After locating the line that contains "Recently, theoretical frameworks", restate it and each later line word for word through the end of the records.

....

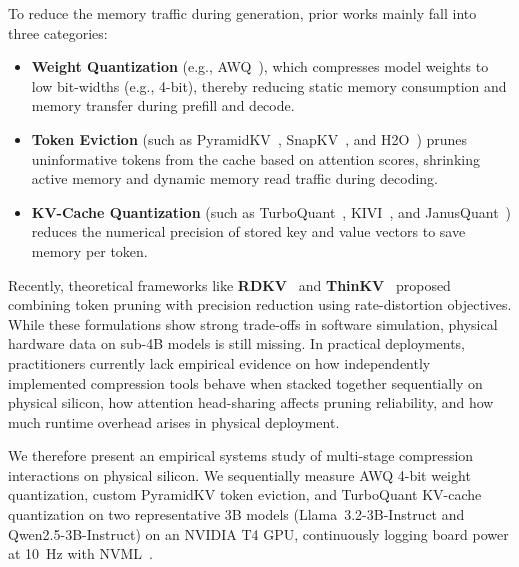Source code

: \documentclass[sigconf,nonacm]{acmart}
\begin{document}
To reduce the memory traffic during generation, prior works mainly fall into three categories:
\begin{itemize}\raggedright
  \item \textbf{Weight Quantization} (e.g., AWQ~\cite{lin_awq_2025}), which compresses model weights to low bit-widths (e.g., 4-bit), thereby reducing static memory consumption and memory transfer during prefill and decode.
  \item \textbf{Token Eviction} (such as PyramidKV~\cite{cai_pyramidkv_2025}, SnapKV~\cite{li_snapkv_2024}, and H2O~\cite{zhang_h2o_2023}) prunes uninformative tokens from the cache based on attention scores, shrinking active memory and dynamic memory read traffic during decoding.
  \item \textbf{KV-Cache Quantization} (such as TurboQuant~\cite{zandieh2026turboquant}, KIVI~\cite{liu_kivi_2023}, and JanusQuant~\cite{sun2026janusquant}) reduces the numerical precision of stored key and value vectors to save memory per token.
\end{itemize}

\begingroup\raggedright
Recently, theoretical frameworks like \textbf{RDKV}~\cite{zhang_rdkv_2026} and \textbf{ThinKV}~\cite{ramachandran_thinkv_2026} proposed combining token pruning with precision reduction using rate-distortion objectives. While these formulations show strong trade-offs in software simulation, physical hardware data on sub-4B models is still missing. In practical deployments, practitioners currently lack empirical evidence on how independently implemented compression tools behave when stacked together sequentially on physical silicon, how attention head-sharing affects pruning reliability, and how much runtime overhead arises in physical deployment.
\par\endgroup

We therefore present an empirical systems study of multi-stage compression interactions on physical silicon. We sequentially measure AWQ 4-bit weight quantization, custom PyramidKV token eviction, and TurboQuant KV-cache quantization on two representative 3B models (Llama~3.2-3B-Instruct and Qwen2.5-3B-Instruct) on an NVIDIA T4 GPU, continuously logging board power at 10~Hz with NVML~\cite{argerich_watt_2026,nvidia2024nvml}.
\end{document}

....

▶ **Output of the task**:
Recently, theoretical frameworks like \textbf{RDKV}~\cite{zhang_rdkv_2026} and \textbf{ThinKV}~\cite{ramachandran_thinkv_2026} proposed combining token pruning with precision reduction using rate-distortion objectives. While these formulations show strong trade-offs in software simulation, physical hardware data on sub-4B models is still missing. In practical deployments, practitioners currently lack empirical evidence on how independently implemented compression tools behave when stacked together sequentially on physical silicon, how attention head-sharing affects pruning reliability, and how much runtime overhead arises in physical deployment.
\par\endgroup

We therefore present an empirical systems study of multi-stage compression interactions on physical silicon. We sequentially measure AWQ 4-bit weight quantization, custom PyramidKV token eviction, and TurboQuant KV-cache quantization on two representative 3B models (Llama~3.2-3B-Instruct and Qwen2.5-3B-Instruct) on an NVIDIA T4 GPU, continuously logging board power at 10~Hz with NVML~\cite{argerich_watt_2026,nvidia2024nvml}.
\end{document}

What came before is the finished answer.